## Source records:

########

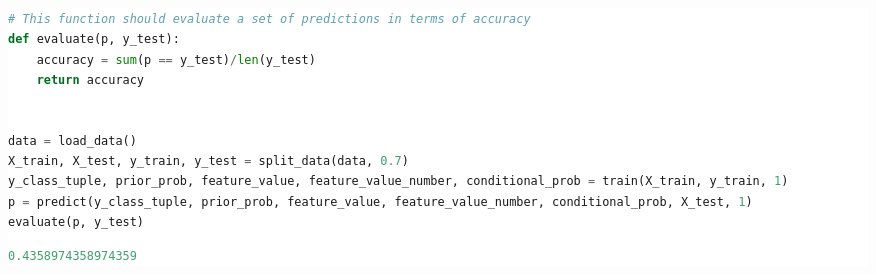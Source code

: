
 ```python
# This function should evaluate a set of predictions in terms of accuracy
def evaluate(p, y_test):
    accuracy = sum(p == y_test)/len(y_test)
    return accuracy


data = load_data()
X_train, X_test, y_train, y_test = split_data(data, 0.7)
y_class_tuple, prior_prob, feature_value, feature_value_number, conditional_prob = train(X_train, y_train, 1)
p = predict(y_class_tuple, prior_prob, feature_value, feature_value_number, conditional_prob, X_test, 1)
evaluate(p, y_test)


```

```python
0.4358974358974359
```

########

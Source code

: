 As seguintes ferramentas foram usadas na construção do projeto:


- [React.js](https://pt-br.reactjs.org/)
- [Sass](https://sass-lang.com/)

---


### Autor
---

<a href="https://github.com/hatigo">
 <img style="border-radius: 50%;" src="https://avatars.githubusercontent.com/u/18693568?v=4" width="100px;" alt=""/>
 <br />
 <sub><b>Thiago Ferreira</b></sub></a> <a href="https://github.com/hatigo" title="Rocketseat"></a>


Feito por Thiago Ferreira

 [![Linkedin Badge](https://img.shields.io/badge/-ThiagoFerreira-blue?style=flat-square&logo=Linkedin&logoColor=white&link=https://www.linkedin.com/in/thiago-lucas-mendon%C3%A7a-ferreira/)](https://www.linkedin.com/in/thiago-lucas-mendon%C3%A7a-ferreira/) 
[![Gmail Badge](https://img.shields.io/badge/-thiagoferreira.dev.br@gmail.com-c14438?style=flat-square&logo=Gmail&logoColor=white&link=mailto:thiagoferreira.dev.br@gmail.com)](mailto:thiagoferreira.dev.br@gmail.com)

########

## Your task:
Within the listing above, work out how many lines hold "logo", and answer with that number only.

## Task solution:
2